We need to scale up and speed up the release of detainees/abductees, particularly vulnerable ones such as women, children, elderly, and sick. The Syrian Government and opposition should ensure the detainees/abductees’ protection prior to and following their release. They should move away from the one-for-one exchange framework. They should address this issue at scale.
The fate of tens of thousands of persons who have gone missing since the beginning of the conflict must be clarified. My Office, in close coordination with the ICRC, is elaborating procedures for compiling, consolidating, safeguarding, and exchanging information, as well as undertaking searches for missing persons.
The scale of this issue is of unprecedented proportions. It obliges us to continue our collective attempt to make progress. It will require months, if not years of meticulous and committed work.

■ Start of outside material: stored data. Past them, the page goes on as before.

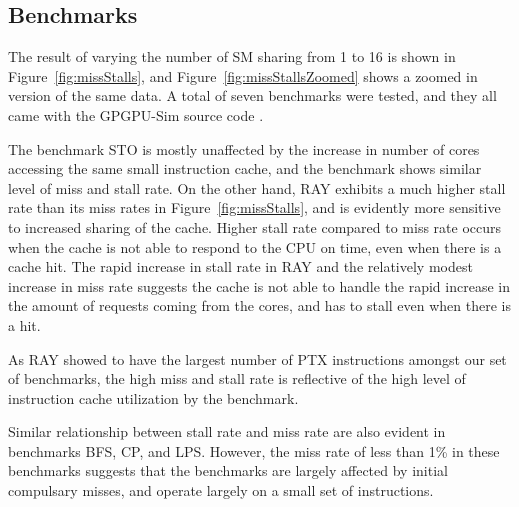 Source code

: 

\subsection{Benchmarks}
\label{sec:benchmarks}
The result of varying the number of SM sharing from 1 to 16 is shown in Figure~\ref{fig:missStalls}, and Figure~\ref{fig:missStallsZoomed} shows 
a zoomed in version of the same data. A total of seven benchmarks were
tested, and they all came with the GPGPU-Sim source code \cite{bakhodayuan09}.

The benchmark STO is mostly unaffected by the increase in number of cores
accessing the same small instruction cache, and the benchmark shows similar
level of miss and stall rate. 
On the other hand, RAY exhibits a much higher stall rate than its miss rates in Figure~\ref{fig:missStalls}, 
and is evidently more sensitive to increased sharing of the cache.
Higher stall rate compared to miss rate occurs when the cache is not able to 
respond to the CPU on time, even when there is a cache hit.
The rapid increase in stall rate in RAY and the relatively modest increase in miss rate 
suggests the cache is not able to handle the rapid increase in the amount of requests coming from the cores,
and has to stall even when there is a hit.

As RAY showed to have the largest number of PTX instructions amongst our set of benchmarks,
the high miss and stall rate is reflective of the high level of instruction cache utilization
by the benchmark. 

Similar relationship between stall rate and miss rate are also evident in 
benchmarks BFS, CP, and LPS. However, the miss rate of less than 1\% in these benchmarks
suggests that the benchmarks are largely affected by initial compulsary misses, and operate
largely on a small set of instructions.

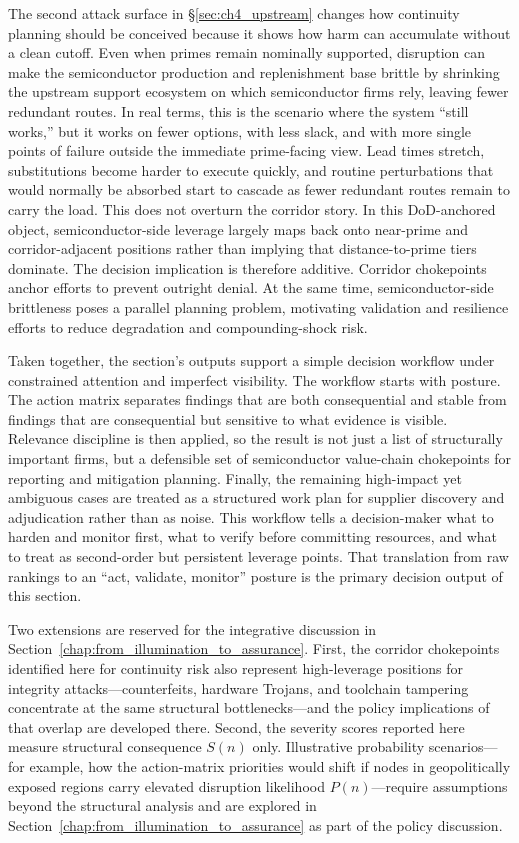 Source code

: The second attack surface in \S\ref{sec:ch4_upstream} changes how continuity planning should be conceived because it shows how harm can accumulate without a clean cutoff. Even when primes remain nominally supported, disruption can make the semiconductor production and replenishment base brittle by shrinking the upstream support ecosystem on which semiconductor firms rely, leaving fewer redundant routes. In real terms, this is the scenario where the system ``still works,'' but it works on fewer options, with less slack, and with more single points of failure outside the immediate prime-facing view. Lead times stretch, substitutions become harder to execute quickly, and routine perturbations that would normally be absorbed start to cascade as fewer redundant routes remain to carry the load. This does not overturn the corridor story. In this DoD-anchored object, semiconductor-side leverage largely maps back onto near-prime and corridor-adjacent positions rather than implying that distance-to-prime tiers dominate. The decision implication is therefore additive. Corridor chokepoints anchor efforts to prevent outright denial. At the same time, semiconductor-side brittleness poses a parallel planning problem, motivating validation and resilience efforts to reduce degradation and compounding-shock risk.

Taken together, the section's outputs support a simple decision workflow under constrained attention and imperfect visibility. The workflow starts with posture. The action matrix separates findings that are both consequential and stable from findings that are consequential but sensitive to what evidence is visible. Relevance discipline is then applied, so the result is not just a list of structurally important firms, but a defensible set of semiconductor value-chain chokepoints for reporting and mitigation planning. Finally, the remaining high-impact yet ambiguous cases are treated as a structured work plan for supplier discovery and adjudication rather than as noise. This workflow tells a decision-maker what to harden and monitor first, what to verify before committing resources, and what to treat as second-order but persistent leverage points. That translation from raw rankings to an ``act, validate, monitor'' posture is the primary decision output of this section.

Two extensions are reserved for the integrative discussion in Section~\ref{chap:from_illumination_to_assurance}. First, the corridor chokepoints identified here for continuity risk also represent high-leverage positions for integrity attacks---counterfeits, hardware Trojans, and toolchain tampering concentrate at the same structural bottlenecks---and the policy implications of that overlap are developed there. Second, the severity scores reported here measure structural consequence $S(n)$ only. Illustrative probability scenarios---for example, how the action-matrix priorities would shift if nodes in geopolitically exposed regions carry elevated disruption likelihood $P(n)$---require assumptions beyond the structural analysis and are explored in Section~\ref{chap:from_illumination_to_assurance} as part of the policy discussion.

For any political solution to be durable it must meet the aspirations of the Syrian people. I have made it a priority to engage a wide spectrum of Syrians in recent weeks. In calling for concrete action, I have in mind these many Syrian voices - from refugees in neighbouring countries, to people living in shelters in Homs.
The terrible scale of Syrians’ suffering and the uncertain future of millions, weighs heavily on me, as it should on us all. And I believe that most will judge a political process on its ability to deliver improvements on the ground and take into consideration the needs and priorities of all Syrians, men and women.
I strongly believe in the importance of engaging a wide range of Syrian interlocutors. I intend to further my outreach and engagement with Syrian refugees, civil society, women organisations and other Syrian actors, including through the Civil Society Support Room.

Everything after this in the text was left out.